In a large bowl, mix together flour, salt, yeast, and herbs. Then add warm water and stir until all the ingredients have been thoroughly combined. The dough might be loose, messy, and sticky. Do not panic, it is ok.
Use a plastic wrap to cover the batter for it to rise. Leave it out on the countertop and let it rest at room temperature for about 12 to 18 hours. This long fermentation process helps create the crusty and airy structure of the bread.
The dough should double in size and have tiny bubbles all over it. Also, the longer it rests, the better the flavor and texture.
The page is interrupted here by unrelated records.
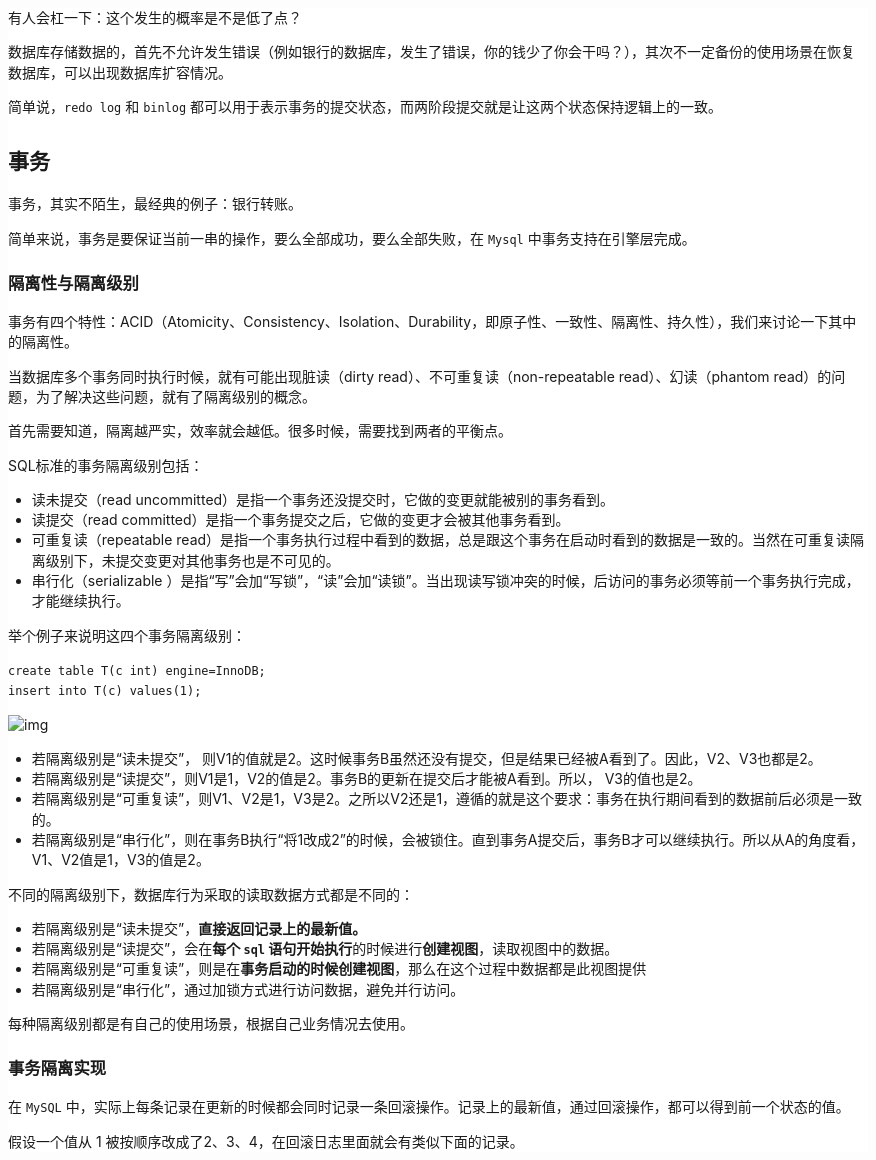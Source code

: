 有人会杠一下：这个发生的概率是不是低了点？

数据库存储数据的，首先不允许发生错误（例如银行的数据库，发生了错误，你的钱少了你会干吗？），其次不一定备份的使用场景在恢复数据库，可以出现数据库扩容情况。

简单说，`redo log` 和 `binlog` 都可以用于表示事务的提交状态，而两阶段提交就是让这两个状态保持逻辑上的一致。

## 事务

事务，其实不陌生，最经典的例子：银行转账。

简单来说，事务是要保证当前一串的操作，要么全部成功，要么全部失败，在 `Mysql` 中事务支持在引擎层完成。

### 隔离性与隔离级别

事务有四个特性：ACID（Atomicity、Consistency、Isolation、Durability，即原子性、一致性、隔离性、持久性），我们来讨论一下其中的隔离性。

当数据库多个事务同时执行时候，就有可能出现脏读（dirty read）、不可重复读（non-repeatable read）、幻读（phantom read）的问题，为了解决这些问题，就有了隔离级别的概念。

首先需要知道，隔离越严实，效率就会越低。很多时候，需要找到两者的平衡点。

SQL标准的事务隔离级别包括：

* 读未提交（read uncommitted）是指一个事务还没提交时，它做的变更就能被别的事务看到。
* 读提交（read committed）是指一个事务提交之后，它做的变更才会被其他事务看到。
* 可重复读（repeatable read）是指一个事务执行过程中看到的数据，总是跟这个事务在启动时看到的数据是一致的。当然在可重复读隔离级别下，未提交变更对其他事务也是不可见的。
* 串行化（serializable ）是指“写”会加“写锁”，“读”会加“读锁”。当出现读写锁冲突的时候，后访问的事务必须等前一个事务执行完成，才能继续执行。

举个例子来说明这四个事务隔离级别：

```mysql
create table T(c int) engine=InnoDB;
insert into T(c) values(1);
```

![img](https://static001.geekbang.org/resource/image/7d/f8/7dea45932a6b722eb069d2264d0066f8.png)



- 若隔离级别是“读未提交”， 则V1的值就是2。这时候事务B虽然还没有提交，但是结果已经被A看到了。因此，V2、V3也都是2。
- 若隔离级别是“读提交”，则V1是1，V2的值是2。事务B的更新在提交后才能被A看到。所以， V3的值也是2。
- 若隔离级别是“可重复读”，则V1、V2是1，V3是2。之所以V2还是1，遵循的就是这个要求：事务在执行期间看到的数据前后必须是一致的。
- 若隔离级别是“串行化”，则在事务B执行“将1改成2”的时候，会被锁住。直到事务A提交后，事务B才可以继续执行。所以从A的角度看， V1、V2值是1，V3的值是2。

不同的隔离级别下，数据库行为采取的读取数据方式都是不同的：

* 若隔离级别是“读未提交”，**直接返回记录上的最新值。**
* 若隔离级别是“读提交”，会在**每个 `sql` 语句开始执行**的时候进行**创建视图**，读取视图中的数据。
* 若隔离级别是“可重复读”，则是在**事务启动的时候创建视图**，那么在这个过程中数据都是此视图提供
* 若隔离级别是“串行化”，通过加锁方式进行访问数据，避免并行访问。

每种隔离级别都是有自己的使用场景，根据自己业务情况去使用。

### 事务隔离实现

在 `MySQL` 中，实际上每条记录在更新的时候都会同时记录一条回滚操作。记录上的最新值，通过回滚操作，都可以得到前一个状态的值。

假设一个值从 1 被按顺序改成了2、3、4，在回滚日志里面就会有类似下面的记录。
Remove the dough and place it on a floured board. Form the dough into a round ball as much as possible, no worries if it is not perfect. If it sticks to the board, dust it with enough flour to scrape off. Then cover it with a plastic wrap and let it rest for another 20 minutes. Transfer the rested dough on a parchment paper.
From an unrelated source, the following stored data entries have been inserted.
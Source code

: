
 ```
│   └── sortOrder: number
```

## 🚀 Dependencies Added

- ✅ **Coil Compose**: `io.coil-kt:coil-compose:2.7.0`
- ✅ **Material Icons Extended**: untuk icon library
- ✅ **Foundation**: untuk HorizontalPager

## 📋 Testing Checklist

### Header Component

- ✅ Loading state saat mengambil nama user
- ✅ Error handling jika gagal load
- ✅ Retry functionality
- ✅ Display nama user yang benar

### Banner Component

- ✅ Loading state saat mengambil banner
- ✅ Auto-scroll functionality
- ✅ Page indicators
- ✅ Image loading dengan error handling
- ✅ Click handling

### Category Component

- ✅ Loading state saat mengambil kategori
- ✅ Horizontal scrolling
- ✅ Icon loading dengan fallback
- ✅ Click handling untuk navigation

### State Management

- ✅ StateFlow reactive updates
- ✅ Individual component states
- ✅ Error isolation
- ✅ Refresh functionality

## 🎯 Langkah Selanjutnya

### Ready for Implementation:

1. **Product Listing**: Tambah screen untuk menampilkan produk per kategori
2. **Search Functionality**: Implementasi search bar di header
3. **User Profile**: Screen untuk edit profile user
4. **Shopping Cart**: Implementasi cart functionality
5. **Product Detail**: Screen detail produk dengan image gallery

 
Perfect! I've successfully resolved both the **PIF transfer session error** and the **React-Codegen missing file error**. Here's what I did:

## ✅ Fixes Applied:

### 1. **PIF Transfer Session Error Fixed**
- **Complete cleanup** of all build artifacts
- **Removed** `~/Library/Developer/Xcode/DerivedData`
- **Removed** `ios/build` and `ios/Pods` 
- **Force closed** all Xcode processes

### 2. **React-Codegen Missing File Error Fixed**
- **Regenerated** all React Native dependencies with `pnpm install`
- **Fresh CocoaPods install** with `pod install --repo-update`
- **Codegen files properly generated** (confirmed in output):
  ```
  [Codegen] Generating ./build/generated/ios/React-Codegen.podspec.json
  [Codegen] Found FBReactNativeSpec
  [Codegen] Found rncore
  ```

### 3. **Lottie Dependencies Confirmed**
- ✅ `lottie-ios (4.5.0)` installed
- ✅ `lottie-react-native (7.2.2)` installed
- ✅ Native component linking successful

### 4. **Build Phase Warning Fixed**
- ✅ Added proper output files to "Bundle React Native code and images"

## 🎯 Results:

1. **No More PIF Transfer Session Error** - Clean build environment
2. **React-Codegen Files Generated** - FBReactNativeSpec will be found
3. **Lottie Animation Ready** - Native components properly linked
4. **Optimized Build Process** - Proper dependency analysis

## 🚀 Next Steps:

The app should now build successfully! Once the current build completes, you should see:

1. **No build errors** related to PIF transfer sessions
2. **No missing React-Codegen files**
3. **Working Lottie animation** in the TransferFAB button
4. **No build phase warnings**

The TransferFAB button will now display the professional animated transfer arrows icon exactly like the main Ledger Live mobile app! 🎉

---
Preheat the oven to 450 degrees F. Then place the Dutch oven in the oven to heat. Let it heat up for 20-30 minutes.
Very carefully use oven mitts to remove the Dutch oven from the oven. (It will be extremely hot – be careful!) Lift the edges of the parchment to carefully transfer the dough ball (along with the parchment) to the Dutch oven. Cover the Dutch oven with a lid and bake for 30 minutes.
Then carefully remove the lid and bake for an additional 10-20 more minutes, or until the crust of the bread is brown or to your desired liking.
Remove the pot from the oven, use oven gloves, and carefully remove the bread from the pot.
Place on the cooling rack and let it cool slightly until you can slice it.
Serve with a big bowl of soup or with butter and jam.